**Activity:** Across the following data, how many lines include the string "copy"? Reply with the number and nothing more.

**Listed records:**
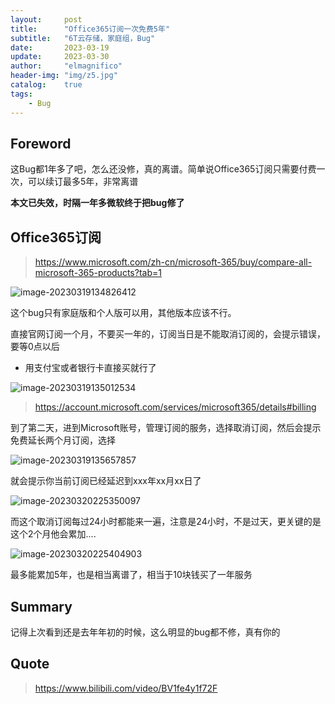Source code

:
 ```yaml
---
layout:     post
title:      "Office365订阅一次免费5年"
subtitle:   "6T云存储，家庭组，Bug"
date:       2023-03-19
update:     2023-03-30
author:     "elmagnifico"
header-img: "img/z5.jpg"
catalog:    true
tags:
    - Bug
---
```


## Foreword

这Bug都1年多了吧，怎么还没修，真的离谱。简单说Office365订阅只需要付费一次，可以续订最多5年，非常离谱

**本文已失效，时隔一年多微软终于把bug修了**



## Office365订阅

> https://www.microsoft.com/zh-cn/microsoft-365/buy/compare-all-microsoft-365-products?tab=1

![image-20230319134826412](https://img.elmagnifico.tech/static/upload/elmagnifico/202303191348495.png)

这个bug只有家庭版和个人版可以用，其他版本应该不行。

直接官网订阅一个月，不要买一年的，订阅当日是不能取消订阅的，会提示错误，要等0点以后

- 用支付宝或者银行卡直接买就行了



![image-20230319135012534](https://img.elmagnifico.tech/static/upload/elmagnifico/202303191350584.png)

> https://account.microsoft.com/services/microsoft365/details#billing

到了第二天，进到Microsoft账号，管理订阅的服务，选择取消订阅，然后会提示免费延长两个月订阅，选择

![image-20230319135657857](https://img.elmagnifico.tech/static/upload/elmagnifico/202303191356915.png)

就会提示你当前订阅已经延迟到xxx年xx月xx日了

![image-20230320225350097](https://img.elmagnifico.tech/static/upload/elmagnifico/202303202253166.png)

而这个取消订阅每过24小时都能来一遍，注意是24小时，不是过天，更关键的是这个2个月他会累加....

![image-20230320225404903](https://img.elmagnifico.tech/static/upload/elmagnifico/202303202254945.png)

最多能累加5年，也是相当离谱了，相当于10块钱买了一年服务



## Summary

记得上次看到还是去年年初的时候，这么明显的bug都不修，真有你的



## Quote

> https://www.bilibili.com/video/BV1fe4y1f72F

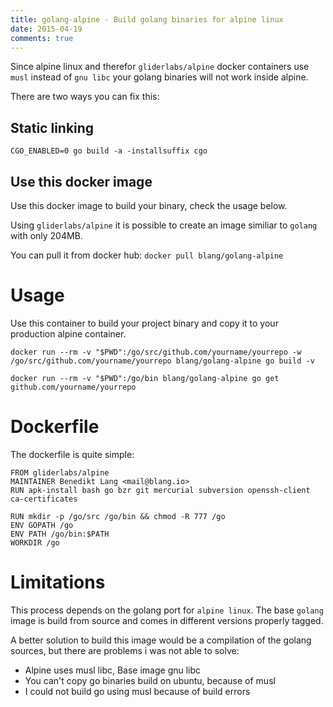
 ```yaml
---
title: golang-alpine - Build golang binaries for alpine linux
date: 2015-04-19
comments: true
---
```


Since alpine linux and therefor `gliderlabs/alpine` docker containers use `musl` instead of `gnu libc` your golang binaries will not work inside alpine.

There are two ways you can fix this:

## Static linking
```
CGO_ENABLED=0 go build -a -installsuffix cgo
```
## Use this docker image

Use this docker image to build your binary, check the usage below. 

Using `gliderlabs/alpine` it is possible to create an image similiar to `golang` with only 204MB.

You can pull it from docker hub: `docker pull blang/golang-alpine`

# Usage
Use this container to build your project binary and copy it to your production alpine container.

```
docker run --rm -v "$PWD":/go/src/github.com/yourname/yourrepo -w /go/src/github.com/yourname/yourrepo blang/golang-alpine go build -v

docker run --rm -v "$PWD":/go/bin blang/golang-alpine go get github.com/yourname/yourrepo
```

# Dockerfile
The dockerfile is quite simple:

```
FROM gliderlabs/alpine
MAINTAINER Benedikt Lang <mail@blang.io>
RUN apk-install bash go bzr git mercurial subversion openssh-client ca-certificates 

RUN mkdir -p /go/src /go/bin && chmod -R 777 /go
ENV GOPATH /go
ENV PATH /go/bin:$PATH
WORKDIR /go
```

# Limitations
This process depends on the golang port for `alpine linux`. The base `golang` image is build from source and comes in different versions properly tagged.

A better solution to build this image would be a compilation of the golang sources, but there are problems i was not able to solve:

- Alpine uses musl libc, Base image gnu libc
- You can't copy go binaries build on ubuntu, because of musl
- I could not build go using musl because of build errors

**Finished task:** 2